Don’t Quit In the Middle of a Marathon!

Posted on: March 7th, 2021

I’ve made the statement before that the Christian’s race is a marathon, not a sprint. The Hebrew writer says as much in chapter 12, verse 1: “Therefore we also, since we are surrounded by so great a cloud of witnesses, let us lay aside every weight and the sin which so easily ensnares us, and let us run with endurance the race that is set before us.”

Now, it’s relatively easy to run the race when the sun is shining, the breeze is gentle and cool, and everything is going our way, but how often does that happen? The devil knows that he can attempt to trip us up anywhere along the race course, so he sets various pitfalls in our path. We all stumble and sin from time to time (1 John 1:8-9 reminds us of this) but Christians strive to serve God. With the Lord’s help we run the race to the best of our ability. The devil continues to set various traps to get us to stop in the middle of the marathon. It might be well for us to consider some of his snares (2 Cor. 2:11).

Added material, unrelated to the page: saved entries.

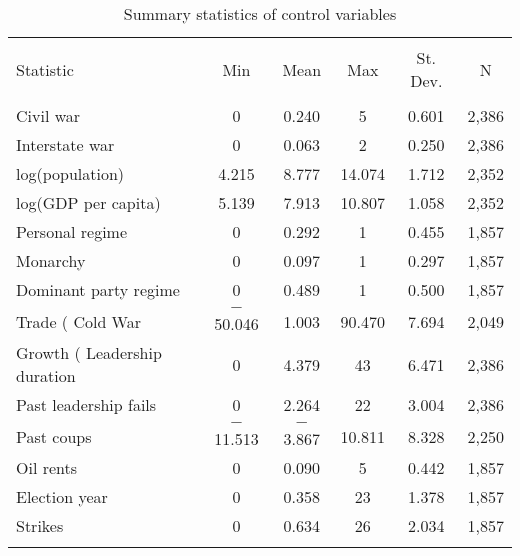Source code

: 
\begin{table}[!htbp] \centering 
  \caption{Summary statistics of control variables} 
  \label{} 
\begin{tabular}{@{\extracolsep{5pt}}lccccc} 
\\[-1.8ex]\hline \\[-1.8ex] 
Statistic & \multicolumn{1}{c}{Min} & \multicolumn{1}{c}{Mean} & \multicolumn{1}{c}{Max} & \multicolumn{1}{c}{St. Dev.} & \multicolumn{1}{c}{N} \\ 
\hline \\[-1.8ex] 
Civil war & 0 & 0.240 & 5 & 0.601 & 2,386 \\ 
Interstate war & 0 & 0.063 & 2 & 0.250 & 2,386 \\ 
log(population) & 4.215 & 8.777 & 14.074 & 1.712 & 2,352 \\ 
log(GDP per capita) & 5.139 & 7.913 & 10.807 & 1.058 & 2,352 \\ 
Personal regime & 0 & 0.292 & 1 & 0.455 & 1,857 \\ 
Monarchy & 0 & 0.097 & 1 & 0.297 & 1,857 \\ 
Dominant party regime & 0 & 0.489 & 1 & 0.500 & 1,857 \\ 
Trade (%
Cold War & $-$50.046 & 1.003 & 90.470 & 7.694 & 2,049 \\ 
Growth (%
Leadership duration & 0 & 4.379 & 43 & 6.471 & 2,386 \\ 
Past leadership fails & 0 & 2.264 & 22 & 3.004 & 2,386 \\ 
Past coups & $-$11.513 & $-$3.867 & 10.811 & 8.328 & 2,250 \\ 
Oil rents & 0 & 0.090 & 5 & 0.442 & 1,857 \\ 
Election year & 0 & 0.358 & 23 & 1.378 & 1,857 \\ 
Strikes & 0 & 0.634 & 26 & 2.034 & 1,857 \\ 
\hline \\[-1.8ex] 
\end{tabular} 
\end{table} 
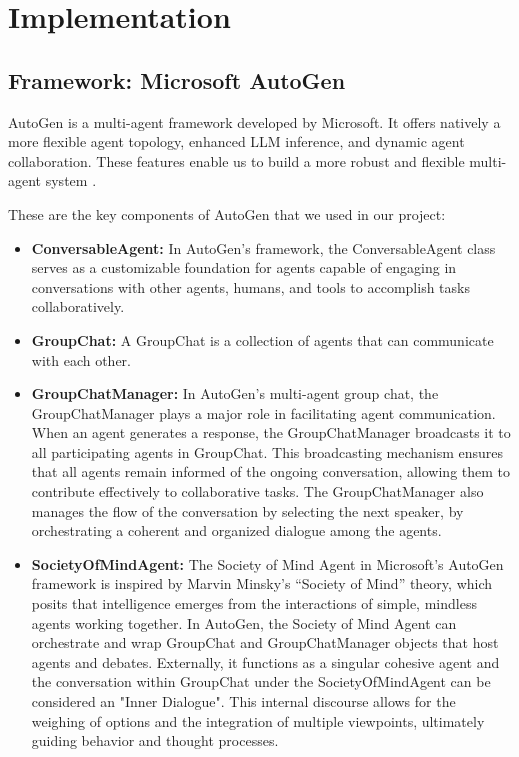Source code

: \section{Implementation}
\label{sec:implementation}

\subsection{Framework: Microsoft AutoGen}
AutoGen is a multi-agent framework developed by Microsoft. It offers natively a more flexible agent topology, enhanced LLM inference, and dynamic agent collaboration. These features enable us to build a more robust and flexible multi-agent system \cite{microsoft_autogen}.

These are the key components of AutoGen that we used in our project:
\begin{itemize}
    \item \textbf{ConversableAgent:} In AutoGen's framework, the ConversableAgent class serves as a customizable foundation for agents capable of engaging in conversations with other agents, humans, and tools to accomplish tasks collaboratively.
    \item \textbf{GroupChat:} A GroupChat is a collection of agents that can communicate with each other.
    \item \textbf{GroupChatManager:} In AutoGen's multi-agent group chat, the GroupChatManager plays a major role in facilitating agent communication. When an agent generates a response, the GroupChatManager broadcasts it to all participating agents in GroupChat. This broadcasting mechanism ensures that all agents remain informed of the ongoing conversation, allowing them to contribute effectively to collaborative tasks. The GroupChatManager also manages the flow of the conversation by selecting the next speaker, by orchestrating a coherent and organized dialogue among the agents.
    \item \textbf{SocietyOfMindAgent:} The Society of Mind Agent in Microsoft's AutoGen framework is inspired by Marvin Minsky's “Society of Mind” theory, which posits that intelligence emerges from the interactions of simple, mindless agents working together. In AutoGen, the Society of Mind Agent can orchestrate and wrap GroupChat and GroupChatManager objects that host agents and debates. Externally, it functions as a singular cohesive agent and the conversation within GroupChat under the SocietyOfMindAgent can be considered an "Inner Dialogue". This internal discourse allows for the weighing of options and the integration of multiple viewpoints, ultimately guiding behavior and thought processes.
\end{itemize}

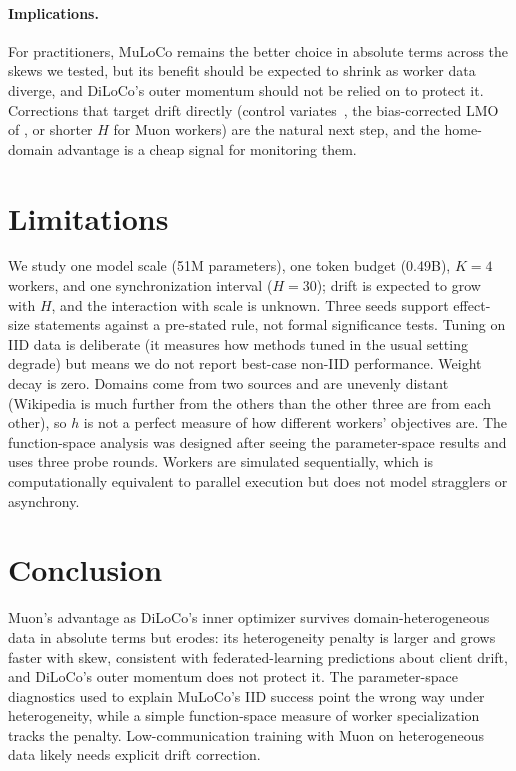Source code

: \documentclass{article}
\begin{document}
\paragraph{Implications.} For practitioners, MuLoCo remains the better choice in absolute terms across the skews we tested, but its benefit should be expected to shrink as worker data diverge, and DiLoCo's outer momentum should not be relied on to protect it. Corrections that target drift directly (control variates~\cite{karimireddy2020scaffold}, the bias-corrected LMO of \citet{takezawa2026fedmuon}, or shorter $H$ for Muon workers) are the natural next step, and the home-domain advantage is a cheap signal for monitoring them.

\section{Limitations}\label{sec:limitations}
We study one model scale (51M parameters), one token budget (0.49B), $K=4$ workers, and one synchronization interval ($H=30$); drift is expected to grow with $H$, and the interaction with scale is unknown. Three seeds support
effect-size statements against a pre-stated rule, not formal significance tests. Tuning on IID data is deliberate (it measures how methods tuned in the usual setting degrade) but means we do not report best-case non-IID performance. Weight decay is zero. Domains come from two sources and are unevenly distant (Wikipedia is much further from the others than the other three are from each other), so $h$ is not a perfect measure of how different workers' objectives are. The function-space analysis was designed after seeing the parameter-space results and uses three probe rounds. Workers are simulated sequentially, which is computationally equivalent to parallel execution but does not model stragglers or asynchrony.

\section{Conclusion}
Muon's advantage as DiLoCo's inner optimizer survives domain-heterogeneous data in absolute terms but erodes: its heterogeneity penalty is larger and grows faster with skew, consistent with federated-learning predictions about
client drift, and DiLoCo's outer momentum does not protect it. The parameter-space diagnostics used to explain MuLoCo's IID success point the wrong way under heterogeneity, while a simple function-space measure of worker specialization tracks the penalty. Low-communication training with Muon on heterogeneous data likely needs explicit drift correction.
\end{document}
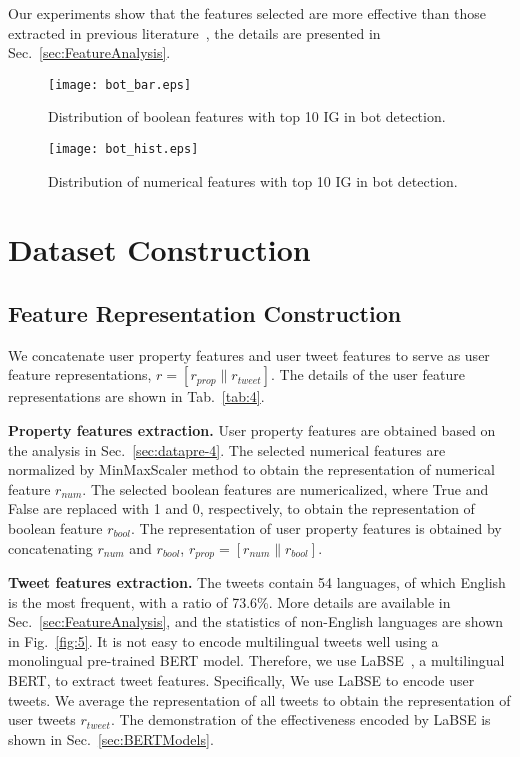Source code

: \documentclass[10pt,twocolumn,letterpaper]{article}
\begin{document}
Our experiments show that the features selected are more effective than those extracted in previous literature~\cite{Alpher06,Alpher39,Alpher50}, the details are presented in Sec.~\ref{sec:FeatureAnalysis}.

\begin{figure*}[t]
  \centering
   \texttt{[image: bot\_bar.eps]}
   \vspace{-0.1cm}
   \caption{Distribution of boolean features with top 10 IG in bot detection.}
   \label{fig:3}
\end{figure*}

\begin{figure*}[t]
  \centering
   \texttt{[image: bot\_hist.eps]}
   \vspace{-0.1cm}
   \caption{Distribution of numerical features with top 10 IG in bot detection.}
   \label{fig:4}
\end{figure*}

\section{Dataset Construction}
\subsection{Feature Representation Construction}
\noindent
We concatenate user property features and user tweet features to serve as user feature representations, $r=\left[r_{prop} \| r_{tweet}\right]$. The details of the user feature representations are shown in Tab.~\ref{tab:4}.

\noindent
\textbf{Property features extraction.}
User property features are obtained based on the analysis in Sec.~\ref{sec:datapre-4}. The selected numerical features are normalized by MinMaxScaler method to obtain the representation of numerical feature $r_{num}$. The selected boolean features are numericalized, where True and False are replaced with 1 and 0, respectively, to obtain the representation of boolean feature $r_{bool}$. The representation of user property features is obtained by concatenating $r_{num}$ and $r_{bool}$, $r_{prop}=\left[r_{num} \| r_{bool}\right]$.

\noindent
\textbf{Tweet features extraction.}
The tweets contain 54 languages, of which English is the most frequent, with a ratio of 73.6\%. More details are available in Sec.~\ref{sec:FeatureAnalysis}, and the statistics of non-English languages are shown in Fig.~\ref{fig:5}. It is not easy to encode multilingual tweets well using a monolingual pre-trained BERT model. Therefore, we use LaBSE~\cite{Alpher54}, a multilingual BERT, to extract tweet features. Specifically, We use LaBSE to encode user tweets. We average the representation of all tweets to obtain the representation of user tweets $r_{tweet}$.
The demonstration of the effectiveness encoded by LaBSE is shown in Sec.~\ref{sec:BERTModels}.
\end{document}
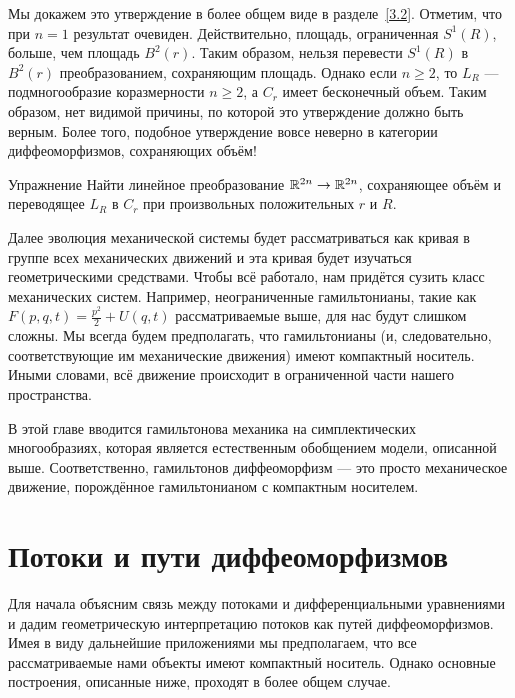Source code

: Мы докажем это утверждение в более общем виде в разделе~\ref{3.2}.
Отметим, что при $n = 1$ результат очевиден.
Действительно, площадь, ограниченная $S^1 (R)$, больше, чем площадь $B^2 (r)$.
Таким образом, нельзя перевести $S^1(R)$ в $B^2(r)$ преобразованием, сохраняющим площадь.
Однако если $n \ge 2$, то $L_R$ — подмногообразие коразмерности $n \ge 2$, а $C_r$ имеет бесконечный объем.
Таким образом, нет видимой причины, по которой это утверждение должно быть верным.
Более того, подобное утверждение вовсе неверно в категории диффеоморфизмов, сохраняющих объём!


\begin{ex*}{Упражнение}
Найти линейное преобразование $\mathbb{R}^{2n} \to \mathbb{R}^{2n}$, сохраняющее объём и переводящее $L_R$ в $C_r$ при произвольных положительных $r$ и $R$.
\end{ex*}

Далее эволюция механической системы будет рассматриваться как кривая в группе всех механических движений и эта кривая будет изучаться геометрическими средствами.
Чтобы всё работало, нам придётся сузить класс механических систем.
Например, неограниченные гамильтонианы, такие как $F(p,q,t) = \tfrac {p^2}2 + U(q,t)$ рассматриваемые выше, для нас будут слишком сложны.
Мы всегда будем предполагать, что гамильтонианы (и, следовательно, соответствующие им механические движения) имеют компактный носитель.
Иными словами, всё движение происходит в ограниченной части нашего пространства.

В этой главе вводится гамильтонова механика на симплектических многообразиях, которая является естественным обобщением модели, описанной выше.
Соответственно, гамильтонов диффеоморфизм — это просто механическое движение, порождённое гамильтонианом с компактным носителем. 

\section{Потоки и пути диффеоморфизмов}

Для начала объясним связь между потоками и дифференциальными уравнениями и дадим геометрическую интерпретацию потоков как путей диффеоморфизмов.
Имея в виду дальнейшие приложениями мы предполагаем, что все рассматриваемые нами объекты имеют компактный носитель.
Однако основные построения, описанные ниже, проходят в более общем случае.

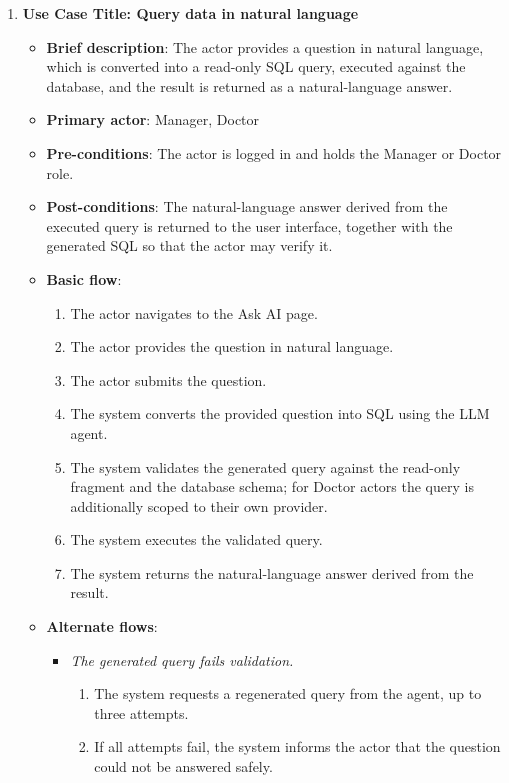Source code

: \begin{enumerate}
\vspace{0.5em}

\item \textbf{Use Case Title: Query data in natural language}
\begin{itemize}
    \item \textbf{Brief description}: The actor provides a question in natural language, which is converted into a read-only SQL query, executed against the database, and the result is returned as a natural-language answer.
    \item \textbf{Primary actor}: Manager, Doctor
    \item \textbf{Pre-conditions}: The actor is logged in and holds the Manager or Doctor role.
    \item \textbf{Post-conditions}: The natural-language answer derived from the executed query is returned to the user interface, together with the generated SQL so that the actor may verify it.
    \item \textbf{Basic flow}:
    \begin{enumerate}
        \item The actor navigates to the Ask AI page.
        \item The actor provides the question in natural language.
        \item The actor submits the question.
        \item The system converts the provided question into SQL using the LLM agent.
        \item The system validates the generated query against the read-only fragment and the database schema; for Doctor actors the query is additionally scoped to their own provider.
        \item The system executes the validated query.
        \item The system returns the natural-language answer derived from the result.
    \end{enumerate}
    \item \textbf{Alternate flows}:
    \begin{itemize}
        \item[5a.] \textit{The generated query fails validation.}
        \begin{enumerate}
            \item The system requests a regenerated query from the agent, up to three attempts.
            \item If all attempts fail, the system informs the actor that the question could not be answered safely.
        \end{enumerate}
    \end{itemize}
\end{itemize}


\end{enumerate}
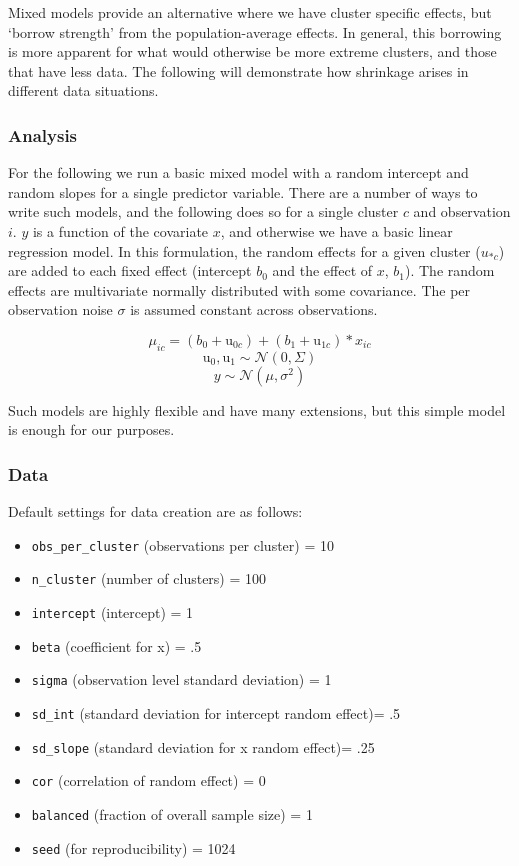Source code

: \documentclass[
  12pt,
]{book}
\providecommand{\tightlist}{%
  \setlength{\itemsep}{0pt}\setlength{\parskip}{0pt}}
\begin{document}
Mixed models provide an alternative where we have cluster specific effects, but `borrow strength' from the population-average effects. In general, this borrowing is more apparent for what would otherwise be more extreme clusters, and those that have less data. The following will demonstrate how shrinkage arises in different data situations.

\hypertarget{analysis}{%
\subsubsection{Analysis}\label{analysis}}

For the following we run a basic mixed model with a random intercept and random slopes for a single predictor variable. There are a number of ways to write such models, and the following does so for a single cluster \(c\) and observation \(i\). \(y\) is a function of the covariate \(x\), and otherwise we have a basic linear regression model. In this formulation, the random effects for a given cluster (\(u_{* c}\)) are added to each fixed effect (intercept \(b_0\) and the effect of \(x\), \(b_1\)). The random effects are multivariate normally distributed with some covariance. The per observation noise \(\sigma\) is assumed constant across observations.

\[\mu_{ic} = (b_0 + \mathrm{u}_{0c})+ (b_1+\mathrm{u}_{1c}) * x_{ic}\]
\[\mathrm{u}_{0}, \mathrm{u}_{1} \sim \mathcal{N}(0, \Sigma)\]
\[y \sim \mathcal{N}(\mu, \sigma^2)\]

Such models are highly flexible and have many extensions, but this simple model is enough for our purposes.

\hypertarget{data}{%
\subsubsection{Data}\label{data}}

Default settings for data creation are as follows:

\begin{itemize}
\tightlist
\item
  \texttt{obs\_per\_cluster} (observations per cluster) = 10
\item
  \texttt{n\_cluster} (number of clusters) = 100
\item
  \texttt{intercept} (intercept) = 1
\item
  \texttt{beta} (coefficient for x) = .5
\item
  \texttt{sigma} (observation level standard deviation) = 1
\item
  \texttt{sd\_int} (standard deviation for intercept random effect)= .5
\item
  \texttt{sd\_slope} (standard deviation for x random effect)= .25
\item
  \texttt{cor} (correlation of random effect) = 0
\item
  \texttt{balanced} (fraction of overall sample size) = 1
\item
  \texttt{seed} (for reproducibility) = 1024
\end{itemize}
\end{document}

The devil will use a pet sin to entice us to quit the race. Each of us has sins which are especially attractive to us. That’s why James 1:14 says, “Each one is tempted when he is drawn away by his own desires and enticed.” The devil wants us to indulge in that pet sin until it becomes an entrenched habit. Eventually, that fault will become a weight no runner can carry. At first the runner may deceive himself into thinking he can handle that sin—give it up any time he wants—but soon the sin has him. Since the Christian’s race is a marathon, all Satan needs to do is get us to repeat our pet sin over time. If true repentance never takes place, one day we will quit the race altogether.

We may stop running because of a conflict with a brother or sister in Christ. Christians should be an encouragement to one another. In fact, Heb. 10:24 says we are to motivate one another to love and good works. Sadly, sometimes saints develop interpersonal problems that threaten their spirituality. Maybe it’s a dispute over some doctrinal point. Maybe it’s more of a personality problem. Perhaps there’s some kind of long-standing feud that has never been satisfactorily resolved. Unfortunately, one may become so discouraged in the midst of the conflict that he quits the Lord. I’ve seen it happen more than once. The brother or sister’s faith is not strong enough to overcome the confrontation. We may do well to remember that, even though Paul and Barnabas “had no small dispute” (Acts 15:2), neither one quit the race.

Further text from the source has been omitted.